I have a big love for great design. To me great design is not only about looks. A product must have both form and function – aesthetics must never stand alone as the function of the product is important in the end. If something is beautiful but doesn’t work, it’s no good. So great design is aesthetically beautiful and work like a charm for whatever purpose it was designed for. Once in a blue moon these two come together with a thousand other components and make a product that stands out. We call that an icon.
All designers dream of cresting an icon. A design icon that will transcend time and place and be used and known for generations to come. An icon is defined as “a thing that is revered or idolised”. Very few designs have been fortunate enough to become icons.
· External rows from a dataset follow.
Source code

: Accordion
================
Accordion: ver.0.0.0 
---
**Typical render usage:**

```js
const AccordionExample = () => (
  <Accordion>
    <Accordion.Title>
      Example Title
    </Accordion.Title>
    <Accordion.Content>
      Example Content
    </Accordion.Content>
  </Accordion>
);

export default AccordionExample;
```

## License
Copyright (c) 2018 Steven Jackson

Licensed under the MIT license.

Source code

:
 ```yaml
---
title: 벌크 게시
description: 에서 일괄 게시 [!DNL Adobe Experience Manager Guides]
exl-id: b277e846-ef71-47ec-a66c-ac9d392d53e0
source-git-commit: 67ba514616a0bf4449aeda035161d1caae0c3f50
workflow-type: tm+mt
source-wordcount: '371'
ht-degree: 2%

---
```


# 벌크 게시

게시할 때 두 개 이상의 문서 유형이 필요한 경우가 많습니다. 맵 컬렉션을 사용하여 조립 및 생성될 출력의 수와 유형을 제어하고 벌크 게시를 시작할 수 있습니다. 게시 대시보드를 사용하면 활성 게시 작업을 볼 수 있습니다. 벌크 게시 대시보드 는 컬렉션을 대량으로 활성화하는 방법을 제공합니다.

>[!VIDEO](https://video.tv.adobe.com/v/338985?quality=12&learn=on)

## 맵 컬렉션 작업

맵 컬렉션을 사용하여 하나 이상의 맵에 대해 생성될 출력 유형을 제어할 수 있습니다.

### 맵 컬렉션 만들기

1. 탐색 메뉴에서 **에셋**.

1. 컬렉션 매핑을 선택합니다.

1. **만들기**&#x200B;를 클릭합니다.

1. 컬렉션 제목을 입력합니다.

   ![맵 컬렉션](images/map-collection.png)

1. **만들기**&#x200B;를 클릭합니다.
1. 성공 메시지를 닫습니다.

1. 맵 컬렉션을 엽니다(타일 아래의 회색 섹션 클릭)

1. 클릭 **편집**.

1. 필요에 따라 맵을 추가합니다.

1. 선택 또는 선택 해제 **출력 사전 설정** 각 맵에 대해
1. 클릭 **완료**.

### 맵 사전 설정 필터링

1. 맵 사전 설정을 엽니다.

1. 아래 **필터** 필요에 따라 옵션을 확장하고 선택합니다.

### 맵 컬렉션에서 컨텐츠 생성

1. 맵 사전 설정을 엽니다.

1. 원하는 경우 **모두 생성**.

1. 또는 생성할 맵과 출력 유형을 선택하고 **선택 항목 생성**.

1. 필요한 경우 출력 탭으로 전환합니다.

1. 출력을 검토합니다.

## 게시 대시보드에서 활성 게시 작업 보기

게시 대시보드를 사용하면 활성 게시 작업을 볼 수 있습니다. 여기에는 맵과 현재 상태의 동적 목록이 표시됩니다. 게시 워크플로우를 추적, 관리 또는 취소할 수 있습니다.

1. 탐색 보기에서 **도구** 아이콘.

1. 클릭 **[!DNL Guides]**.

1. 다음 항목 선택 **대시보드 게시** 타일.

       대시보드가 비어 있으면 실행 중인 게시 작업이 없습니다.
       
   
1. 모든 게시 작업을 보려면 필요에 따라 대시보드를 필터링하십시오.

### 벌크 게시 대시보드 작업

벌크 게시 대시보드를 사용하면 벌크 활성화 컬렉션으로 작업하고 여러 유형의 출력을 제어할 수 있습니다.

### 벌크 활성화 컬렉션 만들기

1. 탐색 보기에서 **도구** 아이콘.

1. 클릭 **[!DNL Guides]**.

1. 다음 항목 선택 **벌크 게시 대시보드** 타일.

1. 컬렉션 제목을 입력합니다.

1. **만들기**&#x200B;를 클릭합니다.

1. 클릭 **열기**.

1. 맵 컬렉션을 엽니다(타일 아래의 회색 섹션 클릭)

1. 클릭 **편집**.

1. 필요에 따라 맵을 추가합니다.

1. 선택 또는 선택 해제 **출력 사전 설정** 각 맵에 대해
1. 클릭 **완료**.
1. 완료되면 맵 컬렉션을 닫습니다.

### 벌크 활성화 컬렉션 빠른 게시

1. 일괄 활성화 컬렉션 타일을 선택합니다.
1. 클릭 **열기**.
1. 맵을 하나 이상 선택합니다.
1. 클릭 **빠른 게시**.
One of these is turning 100 years old this year. It’s one, that I will dare to say most people in the world knows and will recognise even in the dark – from Sudan in the south to Reykjavik in the north. Let me give you a hint.. If I say ‘red’ and ‘cold drink’ – what do you think of? Chances are you guessed Coca-Cola – and you are right! I bet if you looked through you family holiday albums from when you were a kid, somewhere there is a photo of you drinking a cold Coca-Cola on a hot summer’s day. I know there is in my family albums!
To celebrate the anniversary Coca-Cola had a limited edition of old Coke bottles made. I was lucky enough to get to do a styling with these beauties. Through the years designers such as Marc Jacobs have worked with Coca-Cola and used the bottles as a canvas for their designs.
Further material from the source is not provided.